**Exercise goal**:
When you repeat the entries below, keep each word exactly as it is and drop the pictures.

**Source records**:
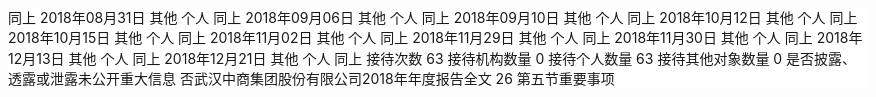 同上
2018年08月31日
其他
个人
同上
2018年09月06日
其他
个人
同上
2018年09月10日
其他
个人
同上
2018年10月12日
其他
个人
同上
2018年10月15日
其他
个人
同上
2018年11月02日
其他
个人
同上
2018年11月29日
其他
个人
同上
2018年11月30日
其他
个人
同上
2018年12月13日
其他
个人
同上
2018年12月21日
其他
个人
同上
接待次数
63
接待机构数量
0
接待个人数量
63
接待其他对象数量
0
是否披露、透露或泄露未公开重大信息
否武汉中商集团股份有限公司2018年年度报告全文
26
第五节重要事项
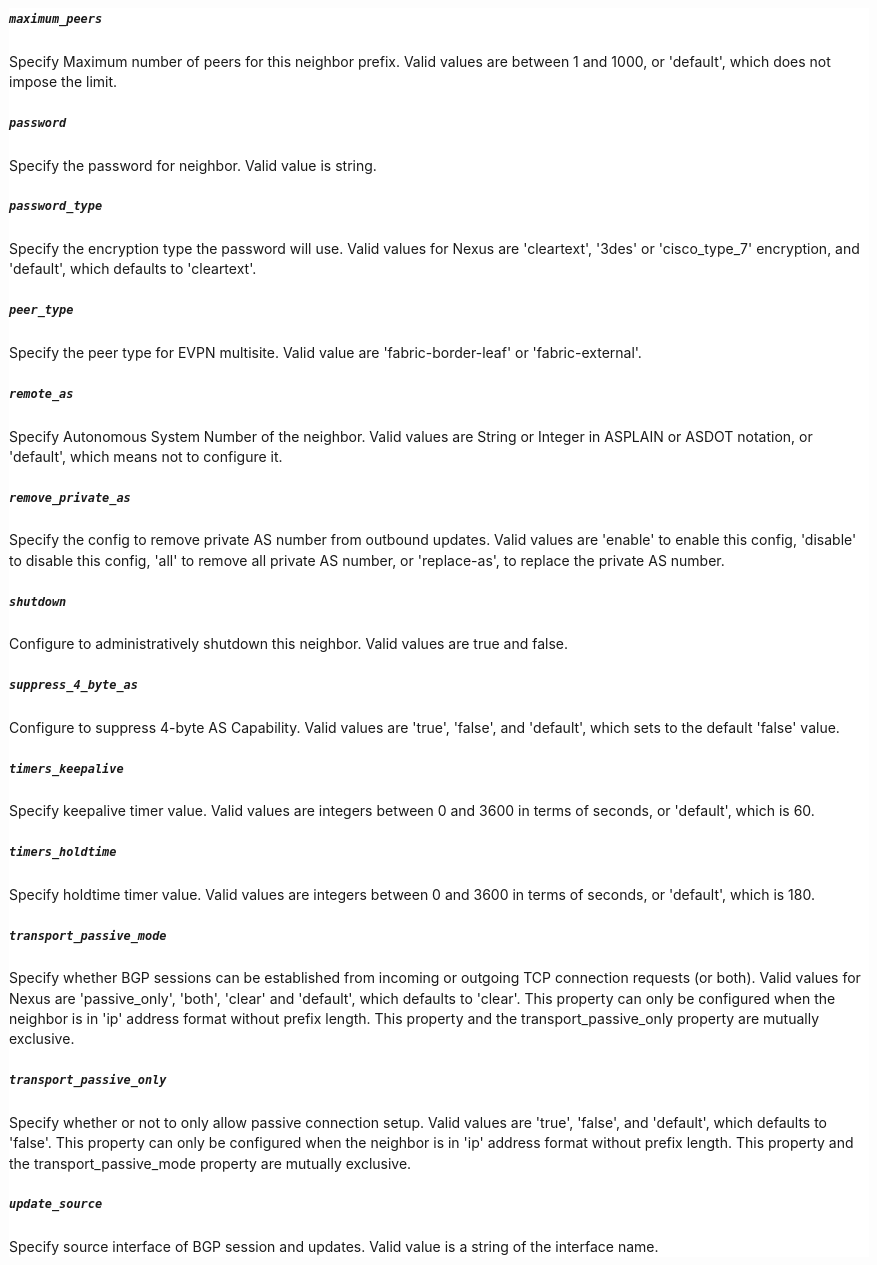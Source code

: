 ##### `maximum_peers`
Specify Maximum number of peers for this neighbor prefix. Valid values are between 1 and 1000, or 'default', which does not impose the limit.

##### `password`
Specify the password for neighbor. Valid value is string.

##### `password_type`
Specify the encryption type the password will use. Valid values for Nexus are 'cleartext', '3des' or 'cisco_type_7' encryption, and 'default', which defaults to 'cleartext'.

##### `peer_type`
Specify the peer type for EVPN multisite. Valid value are 'fabric-border-leaf' or 'fabric-external'.

##### `remote_as`
Specify Autonomous System Number of the neighbor. Valid values are String or Integer in ASPLAIN or ASDOT notation, or 'default', which means not to configure it.

##### `remove_private_as`
Specify the config to remove private AS number from outbound updates. Valid values are 'enable' to enable this config, 'disable' to disable this config, 'all' to remove all private AS number, or 'replace-as', to replace the private AS number.

##### `shutdown`
Configure to administratively shutdown this neighbor. Valid values are true and false.

##### `suppress_4_byte_as`
Configure to suppress 4-byte AS Capability. Valid values are 'true', 'false', and 'default', which sets to the default 'false' value.

##### `timers_keepalive`
Specify keepalive timer value. Valid values are integers between 0 and 3600 in terms of seconds, or 'default', which is 60.

##### `timers_holdtime`
Specify holdtime timer value. Valid values are integers between 0 and 3600 in terms of seconds, or 'default', which is 180.

##### `transport_passive_mode`
Specify whether BGP sessions can be established from incoming or outgoing TCP connection requests (or both).
Valid values for Nexus are 'passive_only', 'both', 'clear' and 'default', which defaults to 'clear'.  This property can only be configured when the neighbor is in 'ip' address format without prefix length. This property and the transport_passive_only property are mutually exclusive.

##### `transport_passive_only`
Specify whether or not to only allow passive connection setup. Valid values are 'true', 'false', and 'default', which defaults to 'false'. This property can only be configured when the neighbor is in 'ip' address format without prefix length. This property and the transport_passive_mode property are mutually exclusive.

##### `update_source`
Specify source interface of BGP session and updates. Valid value is a string of the interface name.
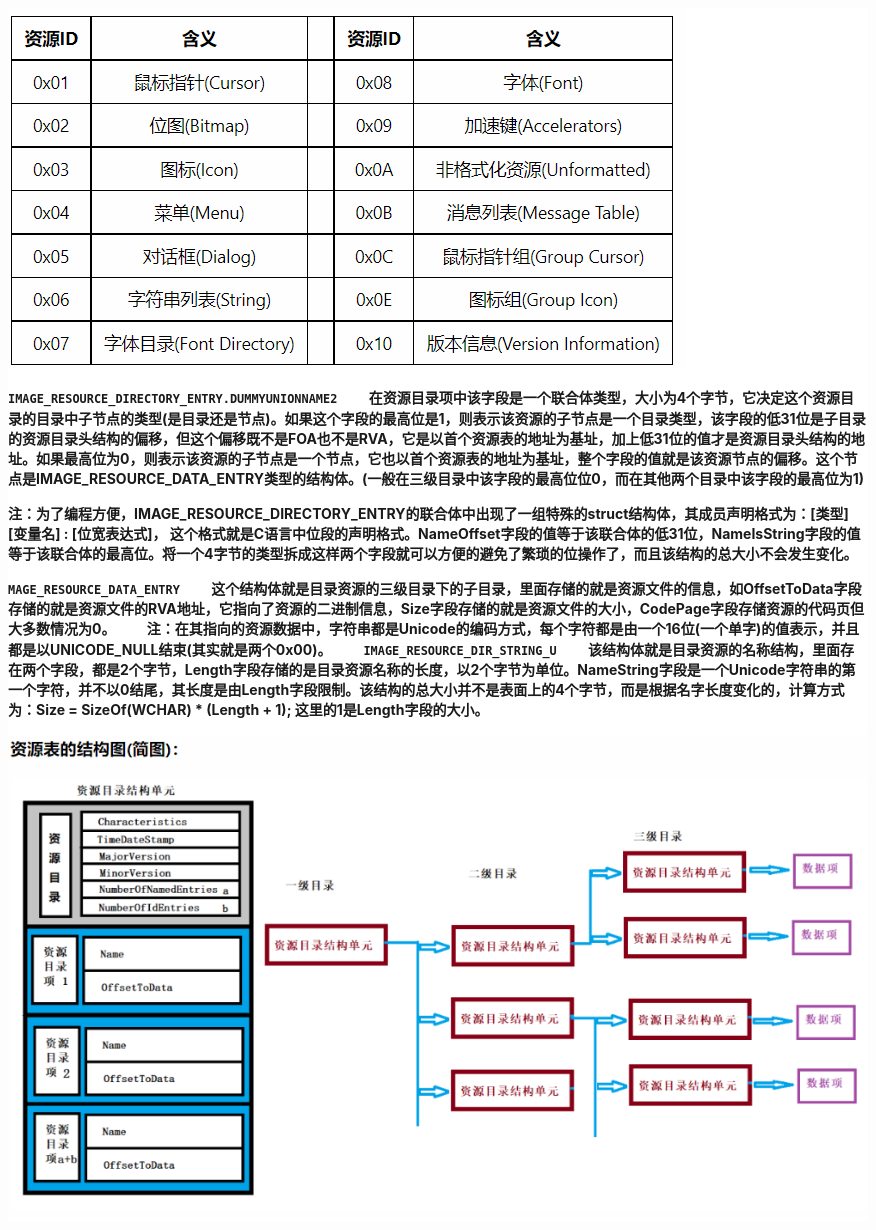 ![](PE/19.png)

 **`IMAGE_RESOURCE_DIRECTORY_ENTRY.DUMMYUNIONNAME2`
　　在资源目录项中该字段是一个联合体类型，大小为4个字节，它决定这个资源目录的目录中子节点的类型(是目录还是节点)。如果这个字段的最高位是1，则表示该资源的子节点是一个目录类型，该字段的低31位是子目录的资源目录头结构的偏移，但这个偏移既不是FOA也不是RVA，它是以首个资源表的地址为基址，加上低31位的值才是资源目录头结构的地址。如果最高位为0，则表示该资源的子节点是一个节点，它也以首个资源表的地址为基址，整个字段的值就是该资源节点的偏移。这个节点是IMAGE_RESOURCE_DATA_ENTRY类型的结构体。(一般在三级目录中该字段的最高位位0，而在其他两个目录中该字段的最高位为1)** 

 **注：为了编程方便，IMAGE_RESOURCE_DIRECTORY_ENTRY的联合体中出现了一组特殊的struct结构体，其成员声明格式为：[类型] [变量名] : [位宽表达式]， 这个格式就是C语言中位段的声明格式。NameOffset字段的值等于该联合体的低31位，NameIsString字段的值等于该联合体的最高位。将一个4字节的类型拆成这样两个字段就可以方便的避免了繁琐的位操作了，而且该结构的总大小不会发生变化。** 

 **`MAGE_RESOURCE_DATA_ENTRY`
　　这个结构体就是目录资源的三级目录下的子目录，里面存储的就是资源文件的信息，如OffsetToData字段存储的就是资源文件的RVA地址，它指向了资源的二进制信息，Size字段存储的就是资源文件的大小，CodePage字段存储资源的代码页但大多数情况为0。
　　注：在其指向的资源数据中，字符串都是Unicode的编码方式，每个字符都是由一个16位(一个单字)的值表示，并且都是以UNICODE_NULL结束(其实就是两个0x00)。**
　　**`IMAGE_RESOURCE_DIR_STRING_U`
　　该结构体就是目录资源的名称结构，里面存在两个字段，都是2个字节，Length字段存储的是目录资源名称的长度，以2个字节为单位。NameString字段是一个Unicode字符串的第一个字符，并不以0结尾，其长度是由Length字段限制。该结构的总大小并不是表面上的4个字节，而是根据名字长度变化的，计算方式为：Size = SizeOf(WCHAR) \* (Length + 1); 这里的1是Length字段的大小。** 

![](PE/20.png)
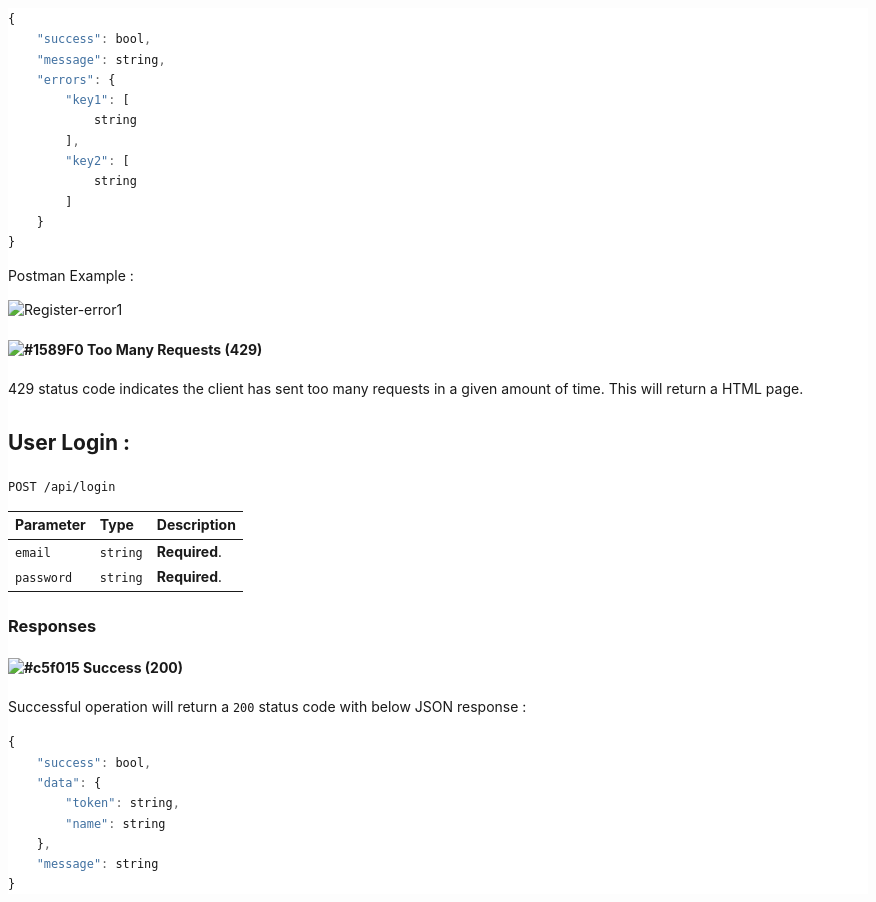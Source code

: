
 ```javascript
{
    "success": bool,
    "message": string,
    "errors": {
        "key1": [
            string
        ],
        "key2": [
            string
        ]
    }
}
```

Postman Example :

![Register-error1](https://i.stack.imgur.com/UO5td.png)


#### ![#1589F0](https://placehold.co/15x15/1589F0/1589F0.png) Too Many Requests (429)

429  status code indicates the client has sent too many requests in a given amount of time. This will return a HTML page.


## User Login :

```http
POST /api/login
```

| Parameter | Type | Description |
| :--- | :--- | :--- |
| `email` | `string` | **Required**.  |
| `password` | `string` | **Required**.  |


### Responses

#### ![#c5f015](https://placehold.co/18x18/c5f015/c5f015.png) Success (200) 

Successful operation will return a `200` status code with below JSON response : 

```javascript
{
    "success": bool,
    "data": {
        "token": string,
        "name": string
    },
    "message": string
}
```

**Answer for the task**:
 同上
2018年08月31日
其他
个人
同上
2018年09月06日
其他
个人
同上
2018年09月10日
其他
个人
同上
2018年10月12日
其他
个人
同上
2018年10月15日
其他
个人
同上
2018年11月02日
其他
个人
同上
2018年11月29日
其他
个人
同上
2018年11月30日
其他
个人
同上
2018年12月13日
其他
个人
同上
2018年12月21日
其他
个人
同上
接待次数
63
接待机构数量
0
接待个人数量
63
接待其他对象数量
0
是否披露、透露或泄露未公开重大信息
否武汉中商集团股份有限公司2018年年度报告全文
26
第五节重要事项
Source code

: ##### `maximum_peers`
Specify Maximum number of peers for this neighbor prefix. Valid values are between 1 and 1000, or 'default', which does not impose the limit.

##### `password`
Specify the password for neighbor. Valid value is string.

##### `password_type`
Specify the encryption type the password will use. Valid values for Nexus are 'cleartext', '3des' or 'cisco_type_7' encryption, and 'default', which defaults to 'cleartext'.

##### `peer_type`
Specify the peer type for EVPN multisite. Valid value are 'fabric-border-leaf' or 'fabric-external'.

##### `remote_as`
Specify Autonomous System Number of the neighbor. Valid values are String or Integer in ASPLAIN or ASDOT notation, or 'default', which means not to configure it.

##### `remove_private_as`
Specify the config to remove private AS number from outbound updates. Valid values are 'enable' to enable this config, 'disable' to disable this config, 'all' to remove all private AS number, or 'replace-as', to replace the private AS number.

##### `shutdown`
Configure to administratively shutdown this neighbor. Valid values are true and false.

##### `suppress_4_byte_as`
Configure to suppress 4-byte AS Capability. Valid values are 'true', 'false', and 'default', which sets to the default 'false' value.

##### `timers_keepalive`
Specify keepalive timer value. Valid values are integers between 0 and 3600 in terms of seconds, or 'default', which is 60.

##### `timers_holdtime`
Specify holdtime timer value. Valid values are integers between 0 and 3600 in terms of seconds, or 'default', which is 180.

##### `transport_passive_mode`
Specify whether BGP sessions can be established from incoming or outgoing TCP connection requests (or both).
Valid values for Nexus are 'passive_only', 'both', 'clear' and 'default', which defaults to 'clear'.  This property can only be configured when the neighbor is in 'ip' address format without prefix length. This property and the transport_passive_only property are mutually exclusive.

##### `transport_passive_only`
Specify whether or not to only allow passive connection setup. Valid values are 'true', 'false', and 'default', which defaults to 'false'. This property can only be configured when the neighbor is in 'ip' address format without prefix length. This property and the transport_passive_mode property are mutually exclusive.

##### `update_source`
Specify source interface of BGP session and updates. Valid value is a string of the interface name.
 ![](PE/19.png)

 **`IMAGE_RESOURCE_DIRECTORY_ENTRY.DUMMYUNIONNAME2`
　　在资源目录项中该字段是一个联合体类型，大小为4个字节，它决定这个资源目录的目录中子节点的类型(是目录还是节点)。如果这个字段的最高位是1，则表示该资源的子节点是一个目录类型，该字段的低31位是子目录的资源目录头结构的偏移，但这个偏移既不是FOA也不是RVA，它是以首个资源表的地址为基址，加上低31位的值才是资源目录头结构的地址。如果最高位为0，则表示该资源的子节点是一个节点，它也以首个资源表的地址为基址，整个字段的值就是该资源节点的偏移。这个节点是IMAGE_RESOURCE_DATA_ENTRY类型的结构体。(一般在三级目录中该字段的最高位位0，而在其他两个目录中该字段的最高位为1)** 

 **注：为了编程方便，IMAGE_RESOURCE_DIRECTORY_ENTRY的联合体中出现了一组特殊的struct结构体，其成员声明格式为：[类型] [变量名] : [位宽表达式]， 这个格式就是C语言中位段的声明格式。NameOffset字段的值等于该联合体的低31位，NameIsString字段的值等于该联合体的最高位。将一个4字节的类型拆成这样两个字段就可以方便的避免了繁琐的位操作了，而且该结构的总大小不会发生变化。** 

 **`MAGE_RESOURCE_DATA_ENTRY`
　　这个结构体就是目录资源的三级目录下的子目录，里面存储的就是资源文件的信息，如OffsetToData字段存储的就是资源文件的RVA地址，它指向了资源的二进制信息，Size字段存储的就是资源文件的大小，CodePage字段存储资源的代码页但大多数情况为0。
　　注：在其指向的资源数据中，字符串都是Unicode的编码方式，每个字符都是由一个16位(一个单字)的值表示，并且都是以UNICODE_NULL结束(其实就是两个0x00)。**
　　**`IMAGE_RESOURCE_DIR_STRING_U`
　　该结构体就是目录资源的名称结构，里面存在两个字段，都是2个字节，Length字段存储的是目录资源名称的长度，以2个字节为单位。NameString字段是一个Unicode字符串的第一个字符，并不以0结尾，其长度是由Length字段限制。该结构的总大小并不是表面上的4个字节，而是根据名字长度变化的，计算方式为：Size = SizeOf(WCHAR) \* (Length + 1); 这里的1是Length字段的大小。** 

![](PE/20.png)
Source code

:
 ```javascript
{
    "success": bool,
    "message": string,
    "errors": {
        "key1": [
            string
        ],
        "key2": [
            string
        ]
    }
}
```

Postman Example :

![Register-error1](https://i.stack.imgur.com/UO5td.png)


#### ![#1589F0](https://placehold.co/15x15/1589F0/1589F0.png) Too Many Requests (429)

429  status code indicates the client has sent too many requests in a given amount of time. This will return a HTML page.


## User Login :

```http
POST /api/login
```

| Parameter | Type | Description |
| :--- | :--- | :--- |
| `email` | `string` | **Required**.  |
| `password` | `string` | **Required**.  |


### Responses

#### ![#c5f015](https://placehold.co/18x18/c5f015/c5f015.png) Success (200) 

Successful operation will return a `200` status code with below JSON response : 

```javascript
{
    "success": bool,
    "data": {
        "token": string,
        "name": string
    },
    "message": string
}
```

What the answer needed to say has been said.